How to complete this task:
Of the records that follow, copy only the lines from the line containing "- If a script" to the line containing "## 4. Comprehensive", both included, exactly as written.

Input records:
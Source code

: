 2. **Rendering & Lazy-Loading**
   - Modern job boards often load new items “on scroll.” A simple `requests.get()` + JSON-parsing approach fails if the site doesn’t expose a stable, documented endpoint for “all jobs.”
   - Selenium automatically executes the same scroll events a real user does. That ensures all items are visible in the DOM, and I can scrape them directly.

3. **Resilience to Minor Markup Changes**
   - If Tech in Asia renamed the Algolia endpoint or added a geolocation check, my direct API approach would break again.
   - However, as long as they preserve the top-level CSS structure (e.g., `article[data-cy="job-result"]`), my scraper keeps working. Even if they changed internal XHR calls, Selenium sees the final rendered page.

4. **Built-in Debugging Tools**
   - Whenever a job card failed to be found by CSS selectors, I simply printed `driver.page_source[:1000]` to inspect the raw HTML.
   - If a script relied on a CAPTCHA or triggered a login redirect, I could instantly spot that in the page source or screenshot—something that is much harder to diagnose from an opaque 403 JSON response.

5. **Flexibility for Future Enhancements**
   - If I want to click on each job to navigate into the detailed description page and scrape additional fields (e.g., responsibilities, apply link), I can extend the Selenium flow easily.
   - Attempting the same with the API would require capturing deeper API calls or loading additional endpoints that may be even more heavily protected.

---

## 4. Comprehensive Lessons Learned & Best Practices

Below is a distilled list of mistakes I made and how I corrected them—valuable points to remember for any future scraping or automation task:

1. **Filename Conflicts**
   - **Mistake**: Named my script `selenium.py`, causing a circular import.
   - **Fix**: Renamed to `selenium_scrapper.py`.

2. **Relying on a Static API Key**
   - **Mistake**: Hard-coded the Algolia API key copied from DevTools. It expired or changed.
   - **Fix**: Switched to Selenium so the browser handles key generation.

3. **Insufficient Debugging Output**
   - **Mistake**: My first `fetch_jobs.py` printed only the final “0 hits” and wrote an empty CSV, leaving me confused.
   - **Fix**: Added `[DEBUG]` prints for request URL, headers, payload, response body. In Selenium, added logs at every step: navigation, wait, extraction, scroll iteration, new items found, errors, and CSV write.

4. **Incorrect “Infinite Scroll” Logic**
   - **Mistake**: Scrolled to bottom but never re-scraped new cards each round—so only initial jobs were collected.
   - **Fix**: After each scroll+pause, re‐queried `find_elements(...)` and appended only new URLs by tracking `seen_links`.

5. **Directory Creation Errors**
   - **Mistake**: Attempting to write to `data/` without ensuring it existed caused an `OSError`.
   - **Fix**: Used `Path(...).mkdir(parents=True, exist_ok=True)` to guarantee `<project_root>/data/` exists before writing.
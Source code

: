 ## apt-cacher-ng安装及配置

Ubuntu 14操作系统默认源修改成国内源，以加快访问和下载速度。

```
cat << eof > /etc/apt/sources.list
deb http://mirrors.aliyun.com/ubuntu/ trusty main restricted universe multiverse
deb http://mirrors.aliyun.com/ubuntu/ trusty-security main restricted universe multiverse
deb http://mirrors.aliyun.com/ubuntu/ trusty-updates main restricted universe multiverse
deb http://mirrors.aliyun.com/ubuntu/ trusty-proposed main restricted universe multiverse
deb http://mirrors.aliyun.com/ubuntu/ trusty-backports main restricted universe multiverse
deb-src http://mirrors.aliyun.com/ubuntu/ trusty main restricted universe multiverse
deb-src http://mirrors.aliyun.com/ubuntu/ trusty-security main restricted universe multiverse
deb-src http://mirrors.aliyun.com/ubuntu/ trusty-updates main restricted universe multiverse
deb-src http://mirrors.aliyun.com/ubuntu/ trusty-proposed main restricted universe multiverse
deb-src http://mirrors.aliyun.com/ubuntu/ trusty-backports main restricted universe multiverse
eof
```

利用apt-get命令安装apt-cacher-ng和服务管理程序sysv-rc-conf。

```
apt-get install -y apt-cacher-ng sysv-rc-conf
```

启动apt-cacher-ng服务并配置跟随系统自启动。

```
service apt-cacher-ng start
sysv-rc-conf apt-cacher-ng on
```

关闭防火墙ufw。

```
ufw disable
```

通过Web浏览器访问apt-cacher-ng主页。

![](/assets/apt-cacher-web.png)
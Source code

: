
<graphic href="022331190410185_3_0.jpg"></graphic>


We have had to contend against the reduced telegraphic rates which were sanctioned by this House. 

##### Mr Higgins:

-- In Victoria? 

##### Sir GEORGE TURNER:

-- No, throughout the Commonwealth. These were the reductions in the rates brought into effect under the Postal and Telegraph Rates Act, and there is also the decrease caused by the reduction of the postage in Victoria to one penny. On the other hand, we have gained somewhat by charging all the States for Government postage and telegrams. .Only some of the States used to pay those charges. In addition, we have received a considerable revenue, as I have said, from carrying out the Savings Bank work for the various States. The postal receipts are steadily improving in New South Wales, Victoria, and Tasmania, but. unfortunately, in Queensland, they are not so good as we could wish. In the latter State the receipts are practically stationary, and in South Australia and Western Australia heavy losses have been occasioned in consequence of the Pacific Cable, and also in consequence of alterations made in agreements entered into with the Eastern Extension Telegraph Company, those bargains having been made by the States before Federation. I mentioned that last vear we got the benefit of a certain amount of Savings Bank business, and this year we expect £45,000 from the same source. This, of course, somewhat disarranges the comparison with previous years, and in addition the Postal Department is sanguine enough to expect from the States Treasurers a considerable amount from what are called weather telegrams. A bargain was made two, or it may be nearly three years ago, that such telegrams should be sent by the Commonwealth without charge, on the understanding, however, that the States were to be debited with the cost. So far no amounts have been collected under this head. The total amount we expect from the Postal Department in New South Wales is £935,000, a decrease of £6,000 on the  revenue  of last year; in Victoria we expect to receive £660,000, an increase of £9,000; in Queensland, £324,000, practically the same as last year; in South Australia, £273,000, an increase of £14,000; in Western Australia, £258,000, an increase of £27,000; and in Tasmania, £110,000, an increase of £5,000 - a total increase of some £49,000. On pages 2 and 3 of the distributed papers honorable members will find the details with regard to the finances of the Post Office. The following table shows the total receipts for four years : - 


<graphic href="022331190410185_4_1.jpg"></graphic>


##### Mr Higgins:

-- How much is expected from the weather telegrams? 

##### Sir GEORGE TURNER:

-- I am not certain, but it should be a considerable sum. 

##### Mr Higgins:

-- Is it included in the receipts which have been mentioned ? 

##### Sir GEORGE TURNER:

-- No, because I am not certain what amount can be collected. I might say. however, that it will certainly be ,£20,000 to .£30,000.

Solution for this exercise:
   - If a script relied on a CAPTCHA or triggered a login redirect, I could instantly spot that in the page source or screenshot—something that is much harder to diagnose from an opaque 403 JSON response.

5. **Flexibility for Future Enhancements**
   - If I want to click on each job to navigate into the detailed description page and scrape additional fields (e.g., responsibilities, apply link), I can extend the Selenium flow easily.
   - Attempting the same with the API would require capturing deeper API calls or loading additional endpoints that may be even more heavily protected.

---

## 4. Comprehensive Lessons Learned & Best Practices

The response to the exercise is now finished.